Saqué la lista de nombres de la oficina de Grady Larkin.
– Necesito que busques datos sobre diez personas.
Hubo una pausa.
– ¿Quiénes son esas personas? ¿Dónde has encontrado sus nombres?
– No puedo decírtelo -dije. No quería darle pistas. Sólo por si acaso-. ¿Tienes lápiz y papel, Jack?
– ¿Tienes ganas de morir, Henry?
– Hasta esta semana, no. Ahí van -le leí los diez nombres, deletreando cada uno, y los números de cuenta que aparecían en los cheques. Pero hubo un nombre que no mencioné. Ése tenía que reservármelo para más tarde.
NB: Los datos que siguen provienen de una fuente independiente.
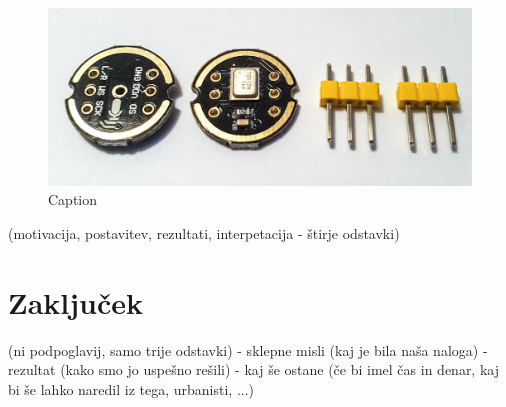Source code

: \documentclass[a4paper, 12pt]{book}
\begin{document}
\begin{figure}[H]
    \centering
    \includegraphics[width=\linewidth]{slikovno_gradivo/INMP441_1.jpg}
    \caption{Caption}
    \label{fig:INMP441}
\end{figure}

(motivacija, postavitev, rezultati, interpetacija - štirje odstavki)

\chapter{Zaključek}
(ni podpoglavij, samo trije odstavki)
- sklepne misli (kaj je bila naša naloga)
- rezultat (kako smo jo uspešno rešili)
- kaj še ostane (če bi imel čas in denar, kaj bi še lahko naredil iz tega, urbanisti, ...)



\newpage %
\ \\
\clearpage
{}


\end{document}
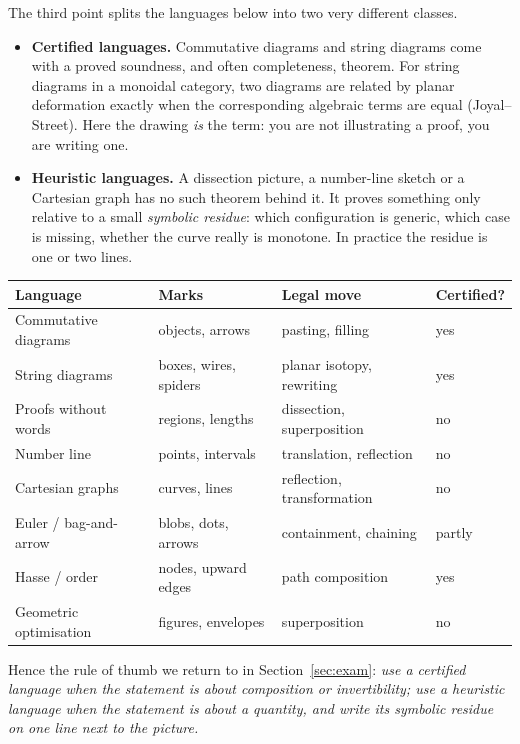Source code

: The third point splits the languages below into two very different classes.

\begin{itemize}
\item \textbf{Certified languages.} Commutative diagrams and string diagrams come with a
  proved soundness, and often completeness, theorem. For string diagrams in a monoidal
  category, two diagrams are related by planar deformation exactly when the corresponding
  algebraic terms are equal (Joyal--Street). Here the drawing \emph{is} the term: you are
  not illustrating a proof, you are writing one.
\item \textbf{Heuristic languages.} A dissection picture, a number-line sketch or a
  Cartesian graph has no such theorem behind it. It proves something only relative to a
  small \emph{symbolic residue}: which configuration is generic, which case is missing,
  whether the curve really is monotone. In practice the residue is one or two lines.
\end{itemize}

\begin{center}
\small
\begin{tabular}{@{}llll@{}}
\toprule
Language & Marks & Legal move & Certified? \\
\midrule
Commutative diagrams   & objects, arrows        & pasting, filling & yes \\
String diagrams        & boxes, wires, spiders  & planar isotopy, rewriting & yes \\
Proofs without words   & regions, lengths       & dissection, superposition & no \\
Number line            & points, intervals      & translation, reflection & no \\
Cartesian graphs       & curves, lines          & reflection, transformation & no \\
Euler / bag-and-arrow  & blobs, dots, arrows    & containment, chaining & partly \\
Hasse / order          & nodes, upward edges    & path composition & yes \\
Geometric optimisation & figures, envelopes     & superposition & no \\
\bottomrule
\end{tabular}
\end{center}

\medskip
\noindent
Hence the rule of thumb we return to in Section~\ref{sec:exam}: \emph{use a certified
language when the statement is about composition or invertibility; use a heuristic
language when the statement is about a quantity, and write its symbolic residue on one
line next to the picture.}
– ¿Qué tengo que buscar exactamente?
– Cualquier cosa. Todo.
– ¿Y si decido ir a la policía ahora mismo? Estoy seguro de que podrán rastrear esta llamada y localizarte en cuestión de minutos.
Yo ya me lo esperaba.
– Si lo haces, me encargaré de que la Gazette sea el último periódico que conozca la historia completa. Me aseguraré de que el Times y quizá el Dispatch, depende del humor que esté, se hagan con la exclusiva sin censuras. Venderán toda la tirada y mientras tanto la Gazette estará informando de un atraco en un puesto de perritos calientes -dije-. Pero si me haces este favor, serás el primero en enterarte. Sin restricciones. Te contaré toda la historia con pelos y señales. Y créeme, Jack, es una historia cojonuda.
Apreté el brazo de Amanda, sentí el calor de su piel. Puso su mano sobre la mía, me la apretó suavemente. Esperé mientras O’Donnell pensaba. Por fin volvió a hablar.
– Llámame dentro de una hora -dijo.
– Hecho -hice una pausa-. Eh, Jack…
– ¿Sí, Henry?
– Necesito saberlo… no es que lo crea de verdad, pero… ya no sé qué pensar. Necesito saber si… ¿tú lo sabías? ¿Sabías lo de Luis Guzmán? ¿Me mandaste allí a propósito?
– ¿Me estás preguntando si te preparé una encerrona?
– Sí. Eso es lo que te estoy preguntando.
– Desde luego que no -contestó-. Así que llámame dentro de una hora.
– Claro, Jack.
– Y, Henry…
– ¿Qué?
– Que no te maten antes.
Colgué el teléfono. Me temblaban las manos.
– ¿Qué pasa? -preguntó Amanda.
– Jack. Lo necesitamos -la miré-. Pero no le creo.